Attraverso il vissuto personale e il sentimento che anima questo particolare momento della loro vita, le due artiste hanno identificato il proprio sentire contingente con l’opera prodotta, traducendone l’osmosi. Laura Palmieri presenta infatti Cuori di Vetro, (titolo tratto dal film omonimo di Herzog ispirato al libro Die Stunde des Todes di Herbert Achternbusch), una nuvola di fotografie digitali stampate a plotter su slide plastificato che pendono sospese e fluttuanti con fili trasparenti dal soffitto nello spazio antistante la porta.

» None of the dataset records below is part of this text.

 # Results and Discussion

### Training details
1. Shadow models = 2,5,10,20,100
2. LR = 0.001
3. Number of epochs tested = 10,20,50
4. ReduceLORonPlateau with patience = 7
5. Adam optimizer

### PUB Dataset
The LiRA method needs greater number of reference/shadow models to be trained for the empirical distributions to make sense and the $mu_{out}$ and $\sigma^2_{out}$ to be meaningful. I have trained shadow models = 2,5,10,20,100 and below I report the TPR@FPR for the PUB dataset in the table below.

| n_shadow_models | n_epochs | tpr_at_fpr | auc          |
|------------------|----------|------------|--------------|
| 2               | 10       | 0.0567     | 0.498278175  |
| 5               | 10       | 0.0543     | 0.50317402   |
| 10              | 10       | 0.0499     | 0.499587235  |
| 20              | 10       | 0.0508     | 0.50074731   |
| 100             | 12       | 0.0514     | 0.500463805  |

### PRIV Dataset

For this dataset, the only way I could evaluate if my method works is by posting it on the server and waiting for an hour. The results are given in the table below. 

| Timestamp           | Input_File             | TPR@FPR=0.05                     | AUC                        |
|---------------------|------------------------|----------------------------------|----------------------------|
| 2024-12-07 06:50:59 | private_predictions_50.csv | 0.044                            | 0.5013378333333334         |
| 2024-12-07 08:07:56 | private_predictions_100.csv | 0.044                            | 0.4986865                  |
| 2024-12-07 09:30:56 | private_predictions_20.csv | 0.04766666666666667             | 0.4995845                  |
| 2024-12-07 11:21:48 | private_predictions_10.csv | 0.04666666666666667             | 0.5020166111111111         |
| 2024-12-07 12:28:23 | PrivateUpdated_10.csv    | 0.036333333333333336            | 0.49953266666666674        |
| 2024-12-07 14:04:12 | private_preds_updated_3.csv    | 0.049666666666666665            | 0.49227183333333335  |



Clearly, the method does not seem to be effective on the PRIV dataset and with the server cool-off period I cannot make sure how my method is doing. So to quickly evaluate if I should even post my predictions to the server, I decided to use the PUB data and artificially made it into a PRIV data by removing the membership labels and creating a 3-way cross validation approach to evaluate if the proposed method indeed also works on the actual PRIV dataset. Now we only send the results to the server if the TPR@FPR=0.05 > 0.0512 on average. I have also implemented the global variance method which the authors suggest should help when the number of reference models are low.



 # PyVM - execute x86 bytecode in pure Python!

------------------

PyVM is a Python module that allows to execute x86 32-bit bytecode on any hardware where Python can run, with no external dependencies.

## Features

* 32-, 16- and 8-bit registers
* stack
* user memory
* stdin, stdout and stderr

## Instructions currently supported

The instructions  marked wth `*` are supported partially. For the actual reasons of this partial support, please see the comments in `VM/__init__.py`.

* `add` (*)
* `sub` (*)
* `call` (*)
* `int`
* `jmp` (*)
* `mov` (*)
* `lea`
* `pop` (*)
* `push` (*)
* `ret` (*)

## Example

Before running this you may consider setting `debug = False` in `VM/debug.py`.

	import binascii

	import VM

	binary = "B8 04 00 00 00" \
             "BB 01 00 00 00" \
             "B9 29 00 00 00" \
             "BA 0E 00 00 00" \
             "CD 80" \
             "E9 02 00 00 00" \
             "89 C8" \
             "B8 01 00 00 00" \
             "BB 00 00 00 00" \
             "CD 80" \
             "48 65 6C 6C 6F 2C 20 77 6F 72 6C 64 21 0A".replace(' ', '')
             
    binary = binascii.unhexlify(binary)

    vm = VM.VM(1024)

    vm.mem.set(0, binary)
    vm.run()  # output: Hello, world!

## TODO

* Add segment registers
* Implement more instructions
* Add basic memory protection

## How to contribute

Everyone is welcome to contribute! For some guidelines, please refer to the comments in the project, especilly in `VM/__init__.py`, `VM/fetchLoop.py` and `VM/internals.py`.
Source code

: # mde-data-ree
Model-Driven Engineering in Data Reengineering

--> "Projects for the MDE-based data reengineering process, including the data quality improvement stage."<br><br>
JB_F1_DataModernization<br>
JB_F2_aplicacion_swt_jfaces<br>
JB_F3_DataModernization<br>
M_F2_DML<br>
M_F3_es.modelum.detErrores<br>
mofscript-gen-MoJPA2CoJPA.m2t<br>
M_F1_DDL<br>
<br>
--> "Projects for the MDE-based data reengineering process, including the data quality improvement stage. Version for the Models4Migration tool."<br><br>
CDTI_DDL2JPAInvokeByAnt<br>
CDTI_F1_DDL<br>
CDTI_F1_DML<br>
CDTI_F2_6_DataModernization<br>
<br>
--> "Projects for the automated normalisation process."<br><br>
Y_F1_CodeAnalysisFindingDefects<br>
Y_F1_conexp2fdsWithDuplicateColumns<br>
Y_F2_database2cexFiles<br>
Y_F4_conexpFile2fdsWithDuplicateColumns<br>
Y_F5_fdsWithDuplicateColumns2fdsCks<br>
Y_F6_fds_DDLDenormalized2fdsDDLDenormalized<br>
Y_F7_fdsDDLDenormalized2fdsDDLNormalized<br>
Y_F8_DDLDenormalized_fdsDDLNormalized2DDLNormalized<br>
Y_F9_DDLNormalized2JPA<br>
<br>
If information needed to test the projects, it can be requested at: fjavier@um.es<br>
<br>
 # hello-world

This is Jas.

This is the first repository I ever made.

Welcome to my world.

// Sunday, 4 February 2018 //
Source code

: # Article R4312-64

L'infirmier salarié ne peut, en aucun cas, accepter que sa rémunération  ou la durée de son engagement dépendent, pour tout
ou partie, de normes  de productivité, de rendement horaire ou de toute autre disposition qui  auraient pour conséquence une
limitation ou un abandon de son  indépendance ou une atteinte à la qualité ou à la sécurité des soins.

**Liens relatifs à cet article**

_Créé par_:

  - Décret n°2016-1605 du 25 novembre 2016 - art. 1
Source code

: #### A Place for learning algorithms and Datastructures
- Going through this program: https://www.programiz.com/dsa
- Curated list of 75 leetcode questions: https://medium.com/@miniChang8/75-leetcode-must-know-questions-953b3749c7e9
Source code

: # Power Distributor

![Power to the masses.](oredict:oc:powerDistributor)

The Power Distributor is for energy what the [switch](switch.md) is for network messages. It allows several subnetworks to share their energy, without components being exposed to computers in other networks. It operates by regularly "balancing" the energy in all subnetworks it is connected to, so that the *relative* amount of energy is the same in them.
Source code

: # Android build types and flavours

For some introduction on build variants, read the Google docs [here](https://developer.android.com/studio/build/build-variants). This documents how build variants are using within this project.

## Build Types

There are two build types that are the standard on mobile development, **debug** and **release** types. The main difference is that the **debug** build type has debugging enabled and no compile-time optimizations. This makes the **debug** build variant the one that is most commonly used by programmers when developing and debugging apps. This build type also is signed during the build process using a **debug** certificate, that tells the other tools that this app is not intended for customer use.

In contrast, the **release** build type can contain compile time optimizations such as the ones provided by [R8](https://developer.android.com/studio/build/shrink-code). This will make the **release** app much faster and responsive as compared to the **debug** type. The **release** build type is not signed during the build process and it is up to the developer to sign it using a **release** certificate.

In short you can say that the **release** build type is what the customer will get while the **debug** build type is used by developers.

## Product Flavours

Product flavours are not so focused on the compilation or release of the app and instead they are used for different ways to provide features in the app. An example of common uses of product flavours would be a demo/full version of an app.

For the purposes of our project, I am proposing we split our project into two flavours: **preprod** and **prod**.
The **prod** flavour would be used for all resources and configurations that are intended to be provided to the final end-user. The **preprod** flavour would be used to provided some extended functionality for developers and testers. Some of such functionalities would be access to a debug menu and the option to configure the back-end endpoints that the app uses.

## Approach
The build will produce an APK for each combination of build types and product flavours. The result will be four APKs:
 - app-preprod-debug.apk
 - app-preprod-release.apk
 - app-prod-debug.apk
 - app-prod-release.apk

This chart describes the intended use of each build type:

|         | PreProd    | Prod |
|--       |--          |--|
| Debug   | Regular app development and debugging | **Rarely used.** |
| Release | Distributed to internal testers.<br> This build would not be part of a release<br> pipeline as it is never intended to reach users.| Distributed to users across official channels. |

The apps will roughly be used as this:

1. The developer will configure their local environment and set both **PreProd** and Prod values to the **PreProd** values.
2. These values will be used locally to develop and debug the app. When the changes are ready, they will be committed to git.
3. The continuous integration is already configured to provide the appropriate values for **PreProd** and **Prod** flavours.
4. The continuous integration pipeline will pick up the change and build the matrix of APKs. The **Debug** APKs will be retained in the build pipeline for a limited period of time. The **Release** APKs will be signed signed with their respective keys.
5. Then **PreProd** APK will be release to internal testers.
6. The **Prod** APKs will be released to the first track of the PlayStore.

Un evento autobiografico, come la perdita di un affetto caro, quello paterno, conduce l’artista a rielaborare il proprio sguardo lacerato sul mondo rendendolo palpabile. Un modo di vedere oltre la realtà apparente delle cose, attraverso le pieghe nascoste dell’impercettibile quotidiano. La Palmieri si trova così a sondare il proprio terreno emotivo, fatto di dolore e di crepe, trovando espressione e conforto in quel vetro frantumato e fragile, fotografato nelle strade del proprio quartiere. La riflessione sul cuore come organo che, per la sua effimera fragilità, necessita più degli altri di protezione, trasforma metaforicamente il suo pulsare in un pugno di cristallo che può facilmente indurirsi e perdersi in mille pezzi. “Il dolore si presenta e ci colpisce sempre con una strana forma creativa, nuova” spiega la Palmieri nel catalogo. Insieme all’installazione l’artista presenta una lente contafili, la cui funzione è quella di sgranare la trama di una stoffa per vederne la tessitura.
Al contrario, il lavoro di Valeria Molaioli si condensa materico e presente in tutta la sua vitalità propulsiva. Un albero genealogico che avvolge lo spazio divorandolo ludicamente e che sfiora visivamente la chioma di vetro della Palmieri divenendone complice in una nuova visione consolatrice. Un’opera site specific che gioca con la materialità gommosa degli elementi, che sembrano vivi e in procinto di assorbire le energie della terra. “Mentre Laura ha messo nella sua opera il suo momento di cuore spezzato, di delusioni, io invece, dato che il mio è un momento di madre (da cui il nome dell’opera), un momento bello, profondo, in cui mi nutro di queste due presenze nuove che sono le mie figlie, ho pensato di abbinare il mio lavoro, che è una ricerca dei materiali e di tutto ciò che è tangibile, con la ricerca delle origini che mio zio Angelo Molaioli ha condotto nel suo libro su Cetona e sulle genealogie della famiglia.”
Partendo da uno studio sugli alberi genealogici fatti di tarsie marmoree e mosaici presenti nelle chiese, la Molaioli ne ha riadattato il concetto a uno stile moderno usando tappeti colorati e gomma. Il risultato è un effetto scenografico che richiama la sua abilità di decoratrice di interni. Come inscindibile momento di memoria è esposto incorniciato una parte del libro da cui è tratta la storia della sua famiglia.
Vita e morte si equivalgono dunque nei lavori delle due artiste, come componenti inseparabili seppur antitetiche di uno stesso organismo pulsante. Sofferenza per il padre perduto e gioia nel divenire madre: un ciclo che continua.